Book Making Hate Pay

Download or read book Making Hate Pay written by Tyler O’Neil and published by Bombardier Books. This book was released on 2020-01-20 with total page 196 pages. Available in PDF, EPUB and Kindle. Book excerpt: The Southern Poverty Law Center started with noble intentions and has done much good over the years, but a pernicious corruption has undermined the organization’s original mission and contributed to a climate of fear and hostility in America. Hotels, web platforms, and credit card companies have blacklisted law-abiding Americans because the SPLC disagrees with their political views. The SPLC’s false accusations have done concrete harm, costing the organization millions in lawsuits. A deranged man even attempted to commit mass murder, having been inspired by the SPLC’s rhetoric. How did a civil rights group dedicated to saving the innocent from the death penalty become a pernicious threat to America’s free speech culture? How did an organization dedicated to fighting poverty wind up with millions in the Cayman Islands? How did a civil rights stalwart find itself accused of racism and sexism? Making Hate Pay tells the inside story of how the SPLC yielded to many forms of corruption, and what it means for free speech in America today. It also explains why Corporate America, Big Tech, government, and the media are wrong to take the SPLC’s disingenuous tactics at face value, and the serious damage they cause by trusting this corrupt organization.

Book Poverty Law Canon

    Book Details:
  • Author : Marie Failinger
  • Publisher :
  • Release : 2017
  • ISBN :
  • Pages : 0 pages

Download or read book Poverty Law Canon written by Marie Failinger and published by . This book was released on 2017 with total page 0 pages. Available in PDF, EPUB and Kindle. Book excerpt: The Poverty Law Canon takes readers into the lives of the clients and lawyers who brought critical poverty law cases in the United States. These cases involved attempts to establish the right to basic necessities, as well as efforts to ensure dignified treatment of welfare recipients and to halt administrative attacks on federal program benefit levels. They also confronted government efforts to constrict access to justice, due process, and rights to counsel in child support and consumer cases, social welfare programs, and public housing. By exploring the personal narratives that gave rise to these lawsuits as well as the behind-the-scenes dynamics of the Supreme Court, the text locates these cases within the social dynamics that shaped the course of litigation. Noted legal scholars explain the legal precedent created by each case and set the case within its historical and political context in a way that will assist students and advocates in poverty-related disciplines in their understanding of the implications of these cases for contemporary public policy decisions in poverty programs. Whether the focus is on the clients, on the lawyers, or on the justices, the stories in The Poverty Law Canon illuminate the central legal themes in federal poverty law of the late 20th century and the role that racial and economic stereotyping plays in shaping American law. “The contributors include some of the best academics who write and teach about poverty. The back stories of these cases are multidimensionally interesting -- the clients, the legal strategies, the lawyers themselves, the historical and political context, the effect on the law, the backstage of the Supreme Court and the role of the law clerks.” -- Peter Edelman, Georgetown University Law Center.
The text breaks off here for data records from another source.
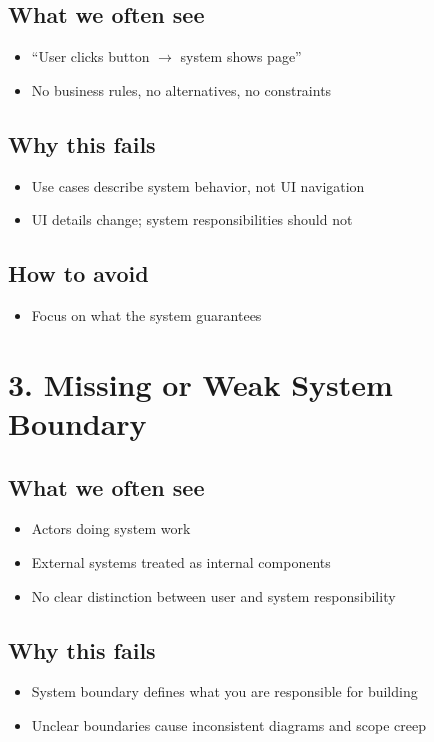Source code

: \documentclass{article}
\begin{document}
\subsection*{What we often see}
\begin{itemize}[noitemsep]
    \item ``User clicks button $\rightarrow$ system shows page''
    \item No business rules, no alternatives, no constraints
\end{itemize}

\subsection*{Why this fails}
\begin{itemize}[noitemsep]
    \item Use cases describe system behavior, not UI navigation
    \item UI details change; system responsibilities should not
\end{itemize}

\subsection*{How to avoid}
\begin{itemize}[noitemsep]
    \item Focus on what the system guarantees
\end{itemize}

\section*{3. Missing or Weak System Boundary}

\subsection*{What we often see}
\begin{itemize}[noitemsep]
    \item Actors doing system work
    \item External systems treated as internal components
    \item No clear distinction between user and system responsibility
\end{itemize}

\subsection*{Why this fails}
\begin{itemize}[noitemsep]
    \item System boundary defines what you are responsible for building
    \item Unclear boundaries cause inconsistent diagrams and scope creep
\end{itemize}
\end{document}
Book Cases and Materials on Poverty Law

Download or read book Cases and Materials on Poverty Law written by Julie A. Nice and published by West Academic Publishing. This book was released on 1997 with total page 908 pages. Available in PDF, EPUB and Kindle. Book excerpt: This law school casebook examines how society uses law to impact the realities of existence for poor people. It explores an emerging orthodoxy ; that government welfare programs harm more than they help. The first section focuses on conceptualizing poverty law theory through exploring current poverty, the historical legacies influencing welfare policy, and competing public policy perspectives on welfare. The second section examines poverty law practice, including challenges for poverty lawyers and the constitutional issues related to due process, equal protection, and the unconstitutional conditions dilemma. The third section discusses welfare reform and its focus on family and work.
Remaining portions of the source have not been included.